The plain, understated prose, a light-year away from the high-octane rhetoric of the Hannibal series, squeezes the recollection of their lost intimacy, which they cannot share, between the lines; the tone of restrained, gentle courtesy substitutes for the passion and bitterness only he can feel, and must suppress. His presence means no more to him than the company of an elderly long-term fellow-resident, Hector.
Throughout the savage, bloodthirsty contest to retrieve the millions in gold of deceased drug baron Pablo Escobar, sunk beneath his waterfront house in Miami its caretaker, Cari Mora, finds herself caught between divergent interests. The house is already freaky enough, stuffed with bizarre souvenirs and occasionally rented for porn movies; now she has to manoeuvre carefully. Her own c.v. is horrific. It includes forced service as a child soldier with FARC in her native Colombia. She is vulnerable in the US as a refugee immigrant with only a ‘Temporary Protected’ visa. It’s hard for her to find a proactive role. Luckily, her very experience of extreme situations and her mother-wit put enough iron in her soul to navigate among the thuggish lowlifes and egomaniac criminal bosses she has to consort with. So she is, in the end, her c.v. It defines her yet empowers her. What else are résumés for? If she is not fully characterised as an individual – it’s not Harris’s forte – her eponymous status signals a dilemma, often a cruel and tantalising one, that has grown more urgent during the rule of Trump.

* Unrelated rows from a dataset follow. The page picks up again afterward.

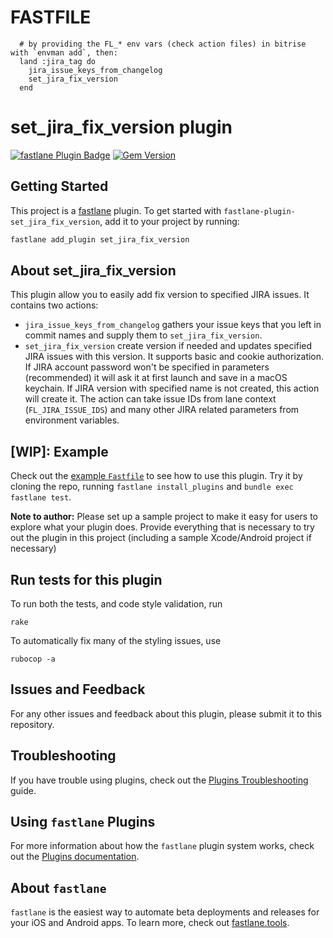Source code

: # FASTFILE
```
  # by providing the FL_* env vars (check action files) in bitrise with `envman add`, then:
  land :jira_tag do
    jira_issue_keys_from_changelog
    set_jira_fix_version
  end

```
# set_jira_fix_version plugin

[![fastlane Plugin Badge](https://rawcdn.githack.com/fastlane/fastlane/master/fastlane/assets/plugin-badge.svg)](https://rubygems.org/gems/fastlane-plugin-set_jira_fix_version) [![Gem Version](https://badge.fury.io/rb/fastlane-plugin-set_jira_fix_version.svg)](https://badge.fury.io/rb/fastlane-plugin-set_jira_fix_version)

## Getting Started

This project is a [fastlane](https://github.com/fastlane/fastlane) plugin. To get started with `fastlane-plugin-set_jira_fix_version`, add it to your project by running:

```bash
fastlane add_plugin set_jira_fix_version
```

## About set_jira_fix_version

This plugin allow you to easily add fix version to specified JIRA issues. It contains two actions:

* `jira_issue_keys_from_changelog` gathers your issue keys that you left in commit names and supply them to `set_jira_fix_version`.
* `set_jira_fix_version` create version if needed and updates specified JIRA issues with this version. It supports basic and cookie authorization. If JIRA account password won't be specified in parameters (recommended) it will ask it at first launch and save in a macOS keychain. If JIRA version with specified name is not created, this action will create it. The action can take issue IDs from lane context (`FL_JIRA_ISSUE_IDS`) and many other JIRA related parameters from environment variables.

## [WIP]: Example

Check out the [example `Fastfile`](fastlane/Fastfile) to see how to use this plugin. Try it by cloning the repo, running `fastlane install_plugins` and `bundle exec fastlane test`.

**Note to author:** Please set up a sample project to make it easy for users to explore what your plugin does. Provide everything that is necessary to try out the plugin in this project (including a sample Xcode/Android project if necessary)

## Run tests for this plugin

To run both the tests, and code style validation, run

```
rake
```

To automatically fix many of the styling issues, use
```
rubocop -a
```

## Issues and Feedback

For any other issues and feedback about this plugin, please submit it to this repository.

## Troubleshooting

If you have trouble using plugins, check out the [Plugins Troubleshooting](https://docs.fastlane.tools/plugins/plugins-troubleshooting/) guide.

## Using `fastlane` Plugins

For more information about how the `fastlane` plugin system works, check out the [Plugins documentation](https://docs.fastlane.tools/plugins/create-plugin/).

## About `fastlane`

`fastlane` is the easiest way to automate beta deployments and releases for your iOS and Android apps. To learn more, check out [fastlane.tools](https://fastlane.tools).

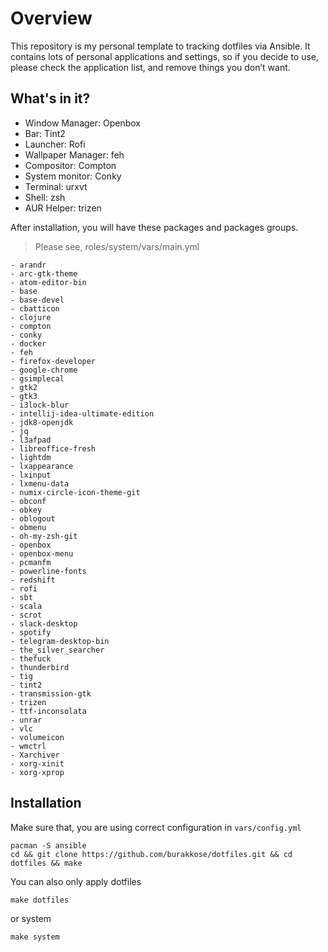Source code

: 
# Overview

This repository is my personal template to tracking dotfiles via Ansible. It contains lots of personal applications and settings, so if you decide to use, please check the application list, and remove things you don’t want.

## What's in it?

* Window Manager: Openbox
* Bar: Tint2
* Launcher: Rofi
* Wallpaper Manager: feh
* Compositor: Compton
* System monitor: Conky
* Terminal: urxvt
* Shell: zsh
* AUR Helper: trizen

After installation, you will have these packages and packages groups.

> Please see, roles/system/vars/main.yml

```
- arandr
- arc-gtk-theme
- atom-editor-bin
- base
- base-devel
- cbatticon
- clojure
- compton
- conky
- docker
- feh
- firefox-developer
- google-chrome
- gsimplecal
- gtk2
- gtk3
- i3lock-blur
- intellij-idea-ultimate-edition
- jdk8-openjdk
- jq
- l3afpad
- libreoffice-fresh
- lightdm
- lxappearance
- lxinput
- lxmenu-data
- numix-circle-icon-theme-git
- obconf
- obkey
- oblogout
- obmenu
- oh-my-zsh-git
- openbox
- openbox-menu
- pcmanfm
- powerline-fonts
- redshift
- rofi
- sbt
- scala
- scrot
- slack-desktop
- spotify
- telegram-desktop-bin
- the_silver_searcher
- thefuck
- thunderbird
- tig
- tint2
- transmission-gtk
- trizen
- ttf-inconsolata
- unrar
- vlc
- volumeicon
- wmctrl
- Xarchiver
- xorg-xinit
- xorg-xprop
```

## Installation

Make sure that, you are using correct configuration in ```vars/config.yml```

```
pacman -S ansible
cd && git clone https://github.com/burakkose/dotfiles.git && cd dotfiles && make
```

You can also only apply dotfiles

```make dotfiles```

or system

```make system```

If Cari is partly a Starling-equivalentSchneider is the homicidal psychopath-in-chief with his liquid cremation apparatus and surgical mutilation of living bodies for the specialised sexual tastes of perverts, a fate he intends for Cari. He still may seem a reduction, a kind of ‘Hannibal lite’ (the Guardian reviewer’s description) and the absent Grand Guignol original be missed by true believers, but there’s plenty else going on in this novel. It’s not always true that there’s no show without Punch.
Thomas Harris, Cari Mora, (William Heinemann:London, 2019). 9781785152207, 308 pp., hardback.